(Available records Opens)

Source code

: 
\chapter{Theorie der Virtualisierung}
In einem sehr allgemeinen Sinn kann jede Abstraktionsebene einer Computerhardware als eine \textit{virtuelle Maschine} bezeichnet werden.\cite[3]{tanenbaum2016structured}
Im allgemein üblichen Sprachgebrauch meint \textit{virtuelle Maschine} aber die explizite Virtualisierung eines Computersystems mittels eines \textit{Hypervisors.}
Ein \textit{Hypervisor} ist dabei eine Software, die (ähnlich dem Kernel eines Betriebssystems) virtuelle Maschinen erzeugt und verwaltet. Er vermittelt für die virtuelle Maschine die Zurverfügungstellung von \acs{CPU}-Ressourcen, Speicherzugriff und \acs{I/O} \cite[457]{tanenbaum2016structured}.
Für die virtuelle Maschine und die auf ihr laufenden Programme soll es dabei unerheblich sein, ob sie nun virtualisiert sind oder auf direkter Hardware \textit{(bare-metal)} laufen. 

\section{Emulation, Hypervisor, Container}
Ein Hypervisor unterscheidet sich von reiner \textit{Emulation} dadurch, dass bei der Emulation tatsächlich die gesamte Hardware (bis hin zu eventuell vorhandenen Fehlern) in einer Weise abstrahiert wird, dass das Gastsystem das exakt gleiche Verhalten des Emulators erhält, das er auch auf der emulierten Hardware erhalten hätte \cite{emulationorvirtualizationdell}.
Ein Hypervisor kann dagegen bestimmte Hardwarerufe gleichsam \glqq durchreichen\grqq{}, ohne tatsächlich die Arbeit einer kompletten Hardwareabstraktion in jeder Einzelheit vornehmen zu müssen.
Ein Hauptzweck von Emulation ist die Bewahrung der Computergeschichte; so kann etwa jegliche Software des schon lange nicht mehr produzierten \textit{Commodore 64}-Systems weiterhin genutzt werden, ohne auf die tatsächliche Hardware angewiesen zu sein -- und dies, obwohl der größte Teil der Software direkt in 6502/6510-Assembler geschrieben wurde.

(Available records Closes)
(Available records Opens)

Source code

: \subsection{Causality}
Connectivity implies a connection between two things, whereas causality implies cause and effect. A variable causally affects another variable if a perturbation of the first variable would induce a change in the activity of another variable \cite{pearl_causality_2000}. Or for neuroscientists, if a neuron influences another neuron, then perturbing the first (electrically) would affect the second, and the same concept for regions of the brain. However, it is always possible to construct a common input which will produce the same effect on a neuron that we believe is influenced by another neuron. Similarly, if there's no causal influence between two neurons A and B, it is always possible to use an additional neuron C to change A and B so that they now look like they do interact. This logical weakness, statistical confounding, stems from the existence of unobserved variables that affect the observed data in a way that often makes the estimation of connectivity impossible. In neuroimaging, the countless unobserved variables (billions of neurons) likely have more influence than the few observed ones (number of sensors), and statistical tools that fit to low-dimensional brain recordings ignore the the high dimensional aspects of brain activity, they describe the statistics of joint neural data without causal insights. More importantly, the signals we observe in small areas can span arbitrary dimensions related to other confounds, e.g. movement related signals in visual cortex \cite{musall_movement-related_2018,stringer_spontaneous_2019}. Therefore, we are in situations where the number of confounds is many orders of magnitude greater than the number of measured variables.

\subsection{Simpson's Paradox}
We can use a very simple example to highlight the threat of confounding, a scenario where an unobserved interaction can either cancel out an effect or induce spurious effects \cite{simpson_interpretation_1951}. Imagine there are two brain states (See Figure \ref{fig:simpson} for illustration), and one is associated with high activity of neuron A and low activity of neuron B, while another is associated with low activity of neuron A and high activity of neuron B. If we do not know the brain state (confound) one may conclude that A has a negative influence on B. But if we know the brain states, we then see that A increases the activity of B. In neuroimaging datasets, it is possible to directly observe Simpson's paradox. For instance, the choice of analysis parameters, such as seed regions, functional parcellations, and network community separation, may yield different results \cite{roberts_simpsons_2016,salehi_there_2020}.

(Available records Closes)

§ **Goal of the exercise**
Wherever the string "sein" appears in a line above, copy that line.

§ **Answer for the task**
Für die virtuelle Maschine und die auf ihr laufenden Programme soll es dabei unerheblich sein, ob sie nun virtualisiert sind oder auf direkter Hardware \textit{(bare-metal)} laufen. 
Ein Hauptzweck von Emulation ist die Bewahrung der Computergeschichte; so kann etwa jegliche Software des schon lange nicht mehr produzierten \textit{Commodore 64}-Systems weiterhin genutzt werden, ohne auf die tatsächliche Hardware angewiesen zu sein -- und dies, obwohl der größte Teil der Software direkt in 6502/6510-Assembler geschrieben wurde.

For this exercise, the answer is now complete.